Over the last six months or so I haven’t been apart from Annie for more than a day or two. In that time I’ve changed lots of diapers, prepared tons of baby meals, and watched way too much “Yo Gabba Gabba.” Thankfully, my hard work has paid off. Annie and I are buds, so much so that when Annie gets hurt she sometimes runs to me instead of Heather. When this happens I smile and say, “Aww, I was just closer, Hon. It was no big deal. I promise.” On the inside though I cackle like a madman and think, “Mwahahahaha! Point to Daddy! Daddy is the favorite! Daddy shall rule the world!”
My streak of not being away from Annie for more than a day or two ended last weekend when I went to San Francisco to visit my parents. On the way to the airport I suddenly became overcome with worry that Annie would decide Mommy was WAY cooler than me while I was gone, so as I kissed Heather goodbye I tried to make her promise not to make Annie like her more than me.
Heather just smiled and said, “You’re crazy.”
Then, not half an hour later, Heather texted me this photo:
“What the…?” I thought. “A toy store? I haven’t even got through security and Heather’s already taken her to a freakin’ toy store?!”
I slumped through the metal detector muttering, “That is low, Heather. What do you have planned next? Lunch with Elmo? A trip to Disneyland with the cast of Yo Gabba Gabba?” I was suddenly so surly I’m surprised TSA didn’t flag me as a suspicious person.
Things got better for “Team Daddy” though when, that night, Heather texted to say Annie had been screaming for ten minutes straight and that there was nothing she could do to console her.
“I don’t know what it could be,” I text-lied. “Teething, maybe?”
The truth is I DID know what was ailing little Miss Annie. She was missing her Daddy!
The next morning I woke up to another text that only confirmed Annie had been driven mad with longing for her dear old dad. It read:
“Things are bad here. Annie went behind the couch to poop, took off her diaper, and poop fell everywhere.”

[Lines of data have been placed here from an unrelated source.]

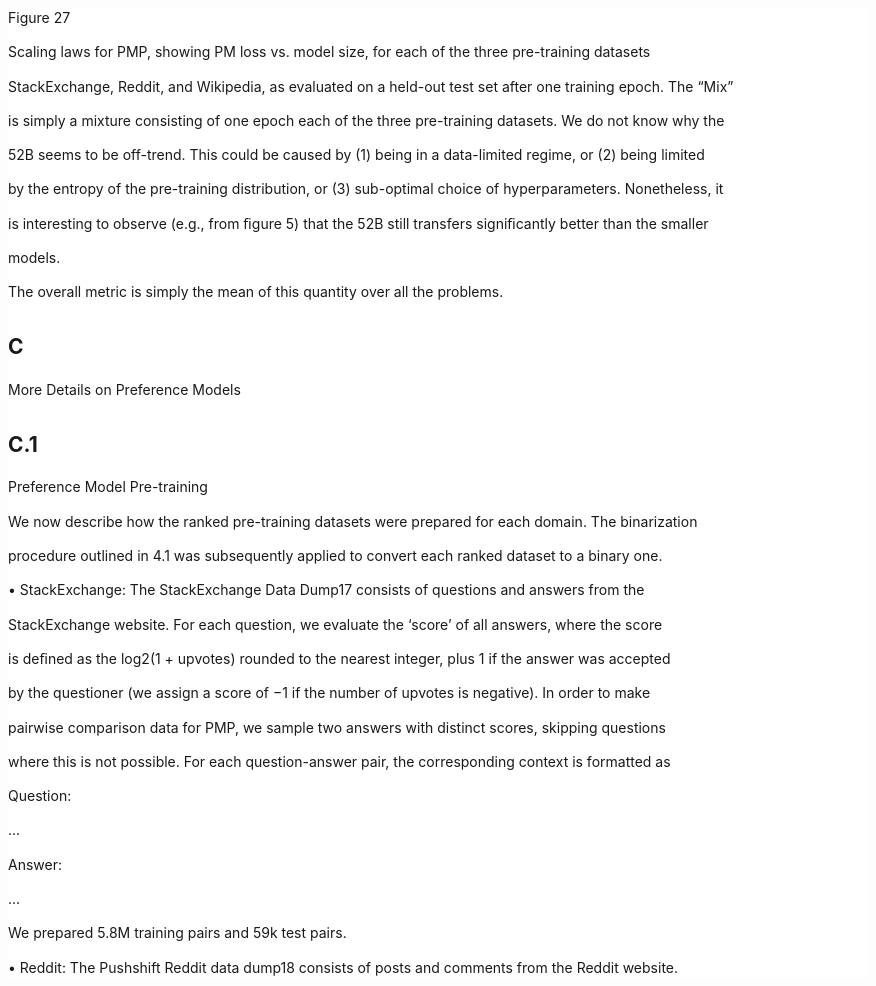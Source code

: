Figure 27

Scaling laws for PMP, showing PM loss vs. model size, for each of the three pre-training datasets

StackExchange, Reddit, and Wikipedia, as evaluated on a held-out test set after one training epoch. The “Mix”

is simply a mixture consisting of one epoch each of the three pre-training datasets. We do not know why the

52B seems to be off-trend. This could be caused by (1) being in a data-limited regime, or (2) being limited

by the entropy of the pre-training distribution, or (3) sub-optimal choice of hyperparameters. Nonetheless, it

is interesting to observe (e.g., from ﬁgure 5) that the 52B still transfers signiﬁcantly better than the smaller

models.

The overall metric is simply the mean of this quantity over all the problems.

## C

More Details on Preference Models

## C.1

Preference Model Pre-training

We now describe how the ranked pre-training datasets were prepared for each domain. The binarization

procedure outlined in 4.1 was subsequently applied to convert each ranked dataset to a binary one.

• StackExchange: The StackExchange Data Dump17 consists of questions and answers from the

StackExchange website. For each question, we evaluate the ‘score’ of all answers, where the score

is deﬁned as the log2(1 + upvotes) rounded to the nearest integer, plus 1 if the answer was accepted

by the questioner (we assign a score of −1 if the number of upvotes is negative). In order to make

pairwise comparison data for PMP, we sample two answers with distinct scores, skipping questions

where this is not possible. For each question-answer pair, the corresponding context is formatted as

Question:

...

Answer:

...

We prepared 5.8M training pairs and 59k test pairs.

• Reddit: The Pushshift Reddit data dump18 consists of posts and comments from the Reddit website.
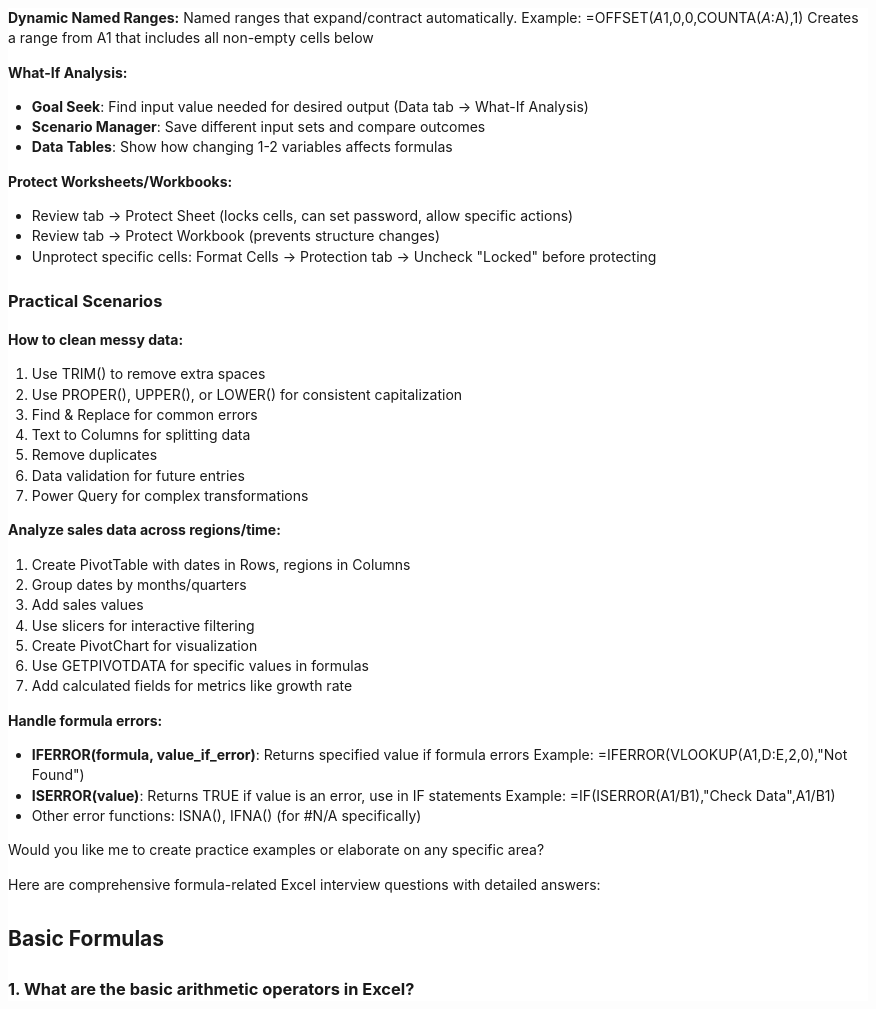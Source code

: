 **Dynamic Named Ranges:**
Named ranges that expand/contract automatically.
Example: =OFFSET($A$1,0,0,COUNTA($A:$A),1)
Creates a range from A1 that includes all non-empty cells below

**What-If Analysis:**

- **Goal Seek**: Find input value needed for desired output (Data tab → What-If Analysis)
- **Scenario Manager**: Save different input sets and compare outcomes
- **Data Tables**: Show how changing 1-2 variables affects formulas

**Protect Worksheets/Workbooks:**

- Review tab → Protect Sheet (locks cells, can set password, allow specific actions)
- Review tab → Protect Workbook (prevents structure changes)
- Unprotect specific cells: Format Cells → Protection tab → Uncheck "Locked" before protecting

### Practical Scenarios

**How to clean messy data:**

1. Use TRIM() to remove extra spaces
2. Use PROPER(), UPPER(), or LOWER() for consistent capitalization
3. Find & Replace for common errors
4. Text to Columns for splitting data
5. Remove duplicates
6. Data validation for future entries
7. Power Query for complex transformations

**Analyze sales data across regions/time:**

1. Create PivotTable with dates in Rows, regions in Columns
2. Group dates by months/quarters
3. Add sales values
4. Use slicers for interactive filtering
5. Create PivotChart for visualization
6. Use GETPIVOTDATA for specific values in formulas
7. Add calculated fields for metrics like growth rate

**Handle formula errors:**

- **IFERROR(formula, value_if_error)**: Returns specified value if formula errors
Example: =IFERROR(VLOOKUP(A1,D:E,2,0),"Not Found")
- **ISERROR(value)**: Returns TRUE if value is an error, use in IF statements
Example: =IF(ISERROR(A1/B1),"Check Data",A1/B1)
- Other error functions: ISNA(), IFNA() (for #N/A specifically)

Would you like me to create practice examples or elaborate on any specific area?

Here are comprehensive formula-related Excel interview questions with detailed answers:

## Basic Formulas

### 1. **What are the basic arithmetic operators in Excel?**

Annie had never done that before (thank goodness). She was CLEARLY acting up because of her absentee father. I started to get cocky and thought, “Girlfriend might as well get a tattoo that reads ‘Annie heart Daddy.'”
Oh, but it got even better. Later I called home and heard Annie hollering in the background while a flustered Heather yelled, “Get down from there!” “Leave Rigby alone!” and “That’s not food!”

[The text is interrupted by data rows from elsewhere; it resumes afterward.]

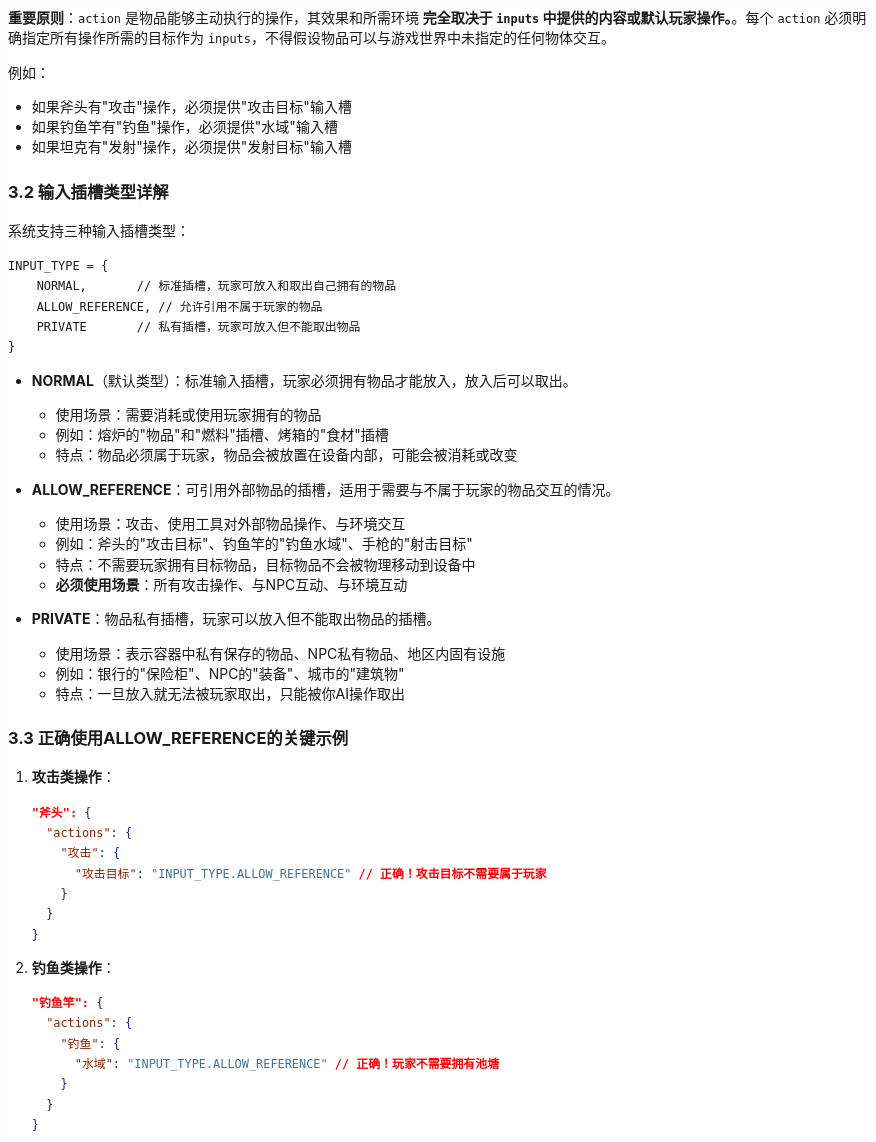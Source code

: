 **重要原则**：`action` 是物品能够主动执行的操作，其效果和所需环境 **完全取决于 `inputs` 中提供的内容或默认玩家操作。**。每个 `action` 必须明确指定所有操作所需的目标作为 `inputs`，不得假设物品可以与游戏世界中未指定的任何物体交互。  

例如：

- 如果斧头有"攻击"操作，必须提供"攻击目标"输入槽
- 如果钓鱼竿有"钓鱼"操作，必须提供"水域"输入槽
- 如果坦克有"发射"操作，必须提供"发射目标"输入槽

### 3.2 输入插槽类型详解

系统支持三种输入插槽类型：

```
INPUT_TYPE = {
    NORMAL,       // 标准插槽，玩家可放入和取出自己拥有的物品
    ALLOW_REFERENCE, // 允许引用不属于玩家的物品
    PRIVATE       // 私有插槽，玩家可放入但不能取出物品
}
```

- **NORMAL**（默认类型）：标准输入插槽，玩家必须拥有物品才能放入，放入后可以取出。
  - 使用场景：需要消耗或使用玩家拥有的物品
  - 例如：熔炉的"物品"和"燃料"插槽、烤箱的"食材"插槽
  - 特点：物品必须属于玩家，物品会被放置在设备内部，可能会被消耗或改变

- **ALLOW_REFERENCE**：可引用外部物品的插槽，适用于需要与不属于玩家的物品交互的情况。
  - 使用场景：攻击、使用工具对外部物品操作、与环境交互
  - 例如：斧头的"攻击目标"、钓鱼竿的"钓鱼水域"、手枪的"射击目标"
  - 特点：不需要玩家拥有目标物品，目标物品不会被物理移动到设备中
  - **必须使用场景**：所有攻击操作、与NPC互动、与环境互动

- **PRIVATE**：物品私有插槽，玩家可以放入但不能取出物品的插槽。
  - 使用场景：表示容器中私有保存的物品、NPC私有物品、地区内固有设施
  - 例如：银行的"保险柜"、NPC的"装备"、城市的"建筑物"
  - 特点：一旦放入就无法被玩家取出，只能被你AI操作取出

### 3.3 正确使用ALLOW_REFERENCE的关键示例

1. **攻击类操作**：

   ```json
   "斧头": {
     "actions": {
       "攻击": {
         "攻击目标": "INPUT_TYPE.ALLOW_REFERENCE" // 正确！攻击目标不需要属于玩家
       }
     }
   }
   ```

2. **钓鱼类操作**：

   ```json
   "钓鱼竿": {
     "actions": {
       "钓鱼": {
         "水域": "INPUT_TYPE.ALLOW_REFERENCE" // 正确！玩家不需要拥有池塘
       }
     }
   }
   ```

The next day on the plane ride home I spent the whole time imagining the incredible reunion that awaited me at the airport. Annie would probably sprint through the baggage claim screaming “Dada! Dada!” as she pushed aside people with tears falling from her face. I would then lift her into the air and embrace her as everyone cheered, clapped, and chanted our names. You know, that or something a little more dramatic.
But the joke was on me. Upon getting to the car Annie not only acted shy like she didn’t know me, but she – daggers in my heart – reached for Heather and cried, “Mama” when I pulled her out of her car seat.
Et tu, baby?
“Aww, I was just close by, Hon,” Heather said. “It was no big deal. I promise.”
“Why is she so attached to you?” I asked. “What happened to her crying and pooping all over the place?”
“It wasn’t all tears and poop. Between those hiccups there were lots of cuddles, hair combing, and girl talk.”
Unbelievable. I go away three days and it’s like everything I ever did went right out the window. As Loudon Wainwright III sang, “In the end every kid wants their mother.”
I’m not giving up though. This week Heather is out of town at BlogHer, and I’m going to go all-out to win Annie back to “The Daddy Side.” I’ve even got a call in to Justin Bieber. So Heather, when the Bieb shows up at our door carrying a life-size Elmo doll in one hand and a “Yo Gabba Gabba” cake in the other, you’re toast.